▶
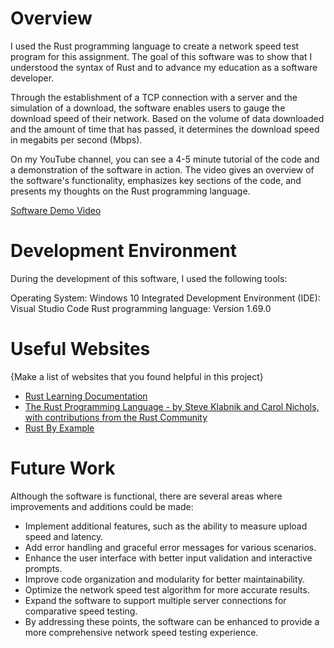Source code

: # Overview

I used the Rust programming language to create a network speed test program for this assignment. The goal of this software was to show that I understood the syntax of Rust and to advance my education as a software developer.

Through the establishment of a TCP connection with a server and the simulation of a download, the software enables users to gauge the download speed of their network. Based on the volume of data downloaded and the amount of time that has passed, it determines the download speed in megabits per second (Mbps).

On my YouTube channel, you can see a 4-5 minute tutorial of the code and a demonstration of the software in action. The video gives an overview of the software's functionality, emphasizes key sections of the code, and presents my thoughts on the Rust programming language.

[Software Demo Video](https://cdnapisec.kaltura.com/index.php/extwidget/preview/partner_id/1157612/uiconf_id/42438192/entry_id/1_307hed4u/embed/dynamic)

# Development Environment

During the development of this software, I used the following tools:

Operating System: Windows 10
Integrated Development Environment (IDE): Visual Studio Code
Rust programming language: Version 1.69.0

# Useful Websites

{Make a list of websites that you found helpful in this project}

- [Rust Learning Documentation](https://www.rust-lang.org/learn)
- [The Rust Programming Language - by Steve Klabnik and Carol Nichols, with contributions from the Rust Community](https://doc.rust-lang.org/book/)
- [Rust By Example](https://doc.rust-lang.org/rust-by-example/)

# Future Work

Although the software is functional, there are several areas where improvements and additions could be made:

- Implement additional features, such as the ability to measure upload speed and latency.
- Add error handling and graceful error messages for various scenarios.
- Enhance the user interface with better input validation and interactive prompts.
- Improve code organization and modularity for better maintainability.
- Optimize the network speed test algorithm for more accurate results.
- Expand the software to support multiple server connections for comparative speed testing.
- By addressing these points, the software can be enhanced to provide a more comprehensive network speed testing experience.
◀
Repeat the listing verbatim. Skip the pictures.

Source code

: # Overview

I used the Rust programming language to create a network speed test program for this assignment. The goal of this software was to show that I understood the syntax of Rust and to advance my education as a software developer.

Through the establishment of a TCP connection with a server and the simulation of a download, the software enables users to gauge the download speed of their network. Based on the volume of data downloaded and the amount of time that has passed, it determines the download speed in megabits per second (Mbps).

On my YouTube channel, you can see a 4-5 minute tutorial of the code and a demonstration of the software in action. The video gives an overview of the software's functionality, emphasizes key sections of the code, and presents my thoughts on the Rust programming language.

[Software Demo Video](https://cdnapisec.kaltura.com/index.php/extwidget/preview/partner_id/1157612/uiconf_id/42438192/entry_id/1_307hed4u/embed/dynamic)

# Development Environment

During the development of this software, I used the following tools:

Operating System: Windows 10
Integrated Development Environment (IDE): Visual Studio Code
Rust programming language: Version 1.69.0

# Useful Websites

{Make a list of websites that you found helpful in this project}

- [Rust Learning Documentation](https://www.rust-lang.org/learn)
- [The Rust Programming Language - by Steve Klabnik and Carol Nichols, with contributions from the Rust Community](https://doc.rust-lang.org/book/)
- [Rust By Example](https://doc.rust-lang.org/rust-by-example/)

# Future Work

Although the software is functional, there are several areas where improvements and additions could be made:

- Implement additional features, such as the ability to measure upload speed and latency.
- Add error handling and graceful error messages for various scenarios.
- Enhance the user interface with better input validation and interactive prompts.
- Improve code organization and modularity for better maintainability.
- Optimize the network speed test algorithm for more accurate results.
- Expand the software to support multiple server connections for comparative speed testing.
- By addressing these points, the software can be enhanced to provide a more comprehensive network speed testing experience.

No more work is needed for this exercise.